Collected data:
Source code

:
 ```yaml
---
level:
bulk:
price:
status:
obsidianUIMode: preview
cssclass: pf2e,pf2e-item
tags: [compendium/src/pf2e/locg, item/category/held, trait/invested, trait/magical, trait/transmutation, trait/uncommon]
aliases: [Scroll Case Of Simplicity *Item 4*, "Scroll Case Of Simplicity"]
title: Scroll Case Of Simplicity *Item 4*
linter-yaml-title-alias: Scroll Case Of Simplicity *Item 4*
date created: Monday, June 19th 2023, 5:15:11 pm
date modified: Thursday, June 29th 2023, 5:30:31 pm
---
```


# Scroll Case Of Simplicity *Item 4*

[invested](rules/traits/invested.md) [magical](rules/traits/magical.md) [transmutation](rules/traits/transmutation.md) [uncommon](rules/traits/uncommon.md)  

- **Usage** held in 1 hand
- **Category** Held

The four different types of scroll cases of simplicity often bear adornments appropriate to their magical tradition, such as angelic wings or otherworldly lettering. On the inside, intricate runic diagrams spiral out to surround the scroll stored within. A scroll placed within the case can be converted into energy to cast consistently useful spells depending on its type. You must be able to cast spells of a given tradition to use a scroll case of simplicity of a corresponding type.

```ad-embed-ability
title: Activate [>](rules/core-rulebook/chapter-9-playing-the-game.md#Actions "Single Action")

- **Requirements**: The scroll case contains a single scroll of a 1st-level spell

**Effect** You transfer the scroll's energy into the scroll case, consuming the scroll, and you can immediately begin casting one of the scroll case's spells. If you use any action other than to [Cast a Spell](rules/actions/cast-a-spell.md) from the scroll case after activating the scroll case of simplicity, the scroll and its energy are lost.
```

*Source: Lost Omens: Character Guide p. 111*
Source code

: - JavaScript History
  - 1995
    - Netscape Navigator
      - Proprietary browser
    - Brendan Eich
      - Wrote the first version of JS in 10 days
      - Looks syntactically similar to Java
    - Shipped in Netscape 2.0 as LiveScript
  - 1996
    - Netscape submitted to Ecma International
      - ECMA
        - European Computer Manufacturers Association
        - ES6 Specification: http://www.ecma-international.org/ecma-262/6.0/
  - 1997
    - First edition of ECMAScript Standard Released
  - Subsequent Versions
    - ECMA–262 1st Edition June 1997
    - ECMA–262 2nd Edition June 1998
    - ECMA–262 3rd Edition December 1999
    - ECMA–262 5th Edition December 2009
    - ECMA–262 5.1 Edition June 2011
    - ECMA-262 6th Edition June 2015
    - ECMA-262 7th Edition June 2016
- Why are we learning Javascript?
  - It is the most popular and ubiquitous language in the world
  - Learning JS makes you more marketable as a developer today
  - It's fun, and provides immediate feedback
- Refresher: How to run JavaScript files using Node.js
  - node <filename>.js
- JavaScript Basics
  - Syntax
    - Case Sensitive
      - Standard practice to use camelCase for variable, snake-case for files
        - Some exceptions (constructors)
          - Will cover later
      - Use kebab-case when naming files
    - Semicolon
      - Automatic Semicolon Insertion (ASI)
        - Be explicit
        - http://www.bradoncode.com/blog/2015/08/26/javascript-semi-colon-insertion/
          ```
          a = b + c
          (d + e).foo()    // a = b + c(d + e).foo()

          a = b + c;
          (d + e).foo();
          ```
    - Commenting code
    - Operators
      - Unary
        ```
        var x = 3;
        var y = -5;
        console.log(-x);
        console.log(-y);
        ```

▶ [PROBLEM DETAILS] Report each line above that includes the string "files".

▶ [TASK RESULT]
- Refresher: How to run JavaScript files using Node.js
      - Standard practice to use camelCase for variable, snake-case for files
      - Use kebab-case when naming files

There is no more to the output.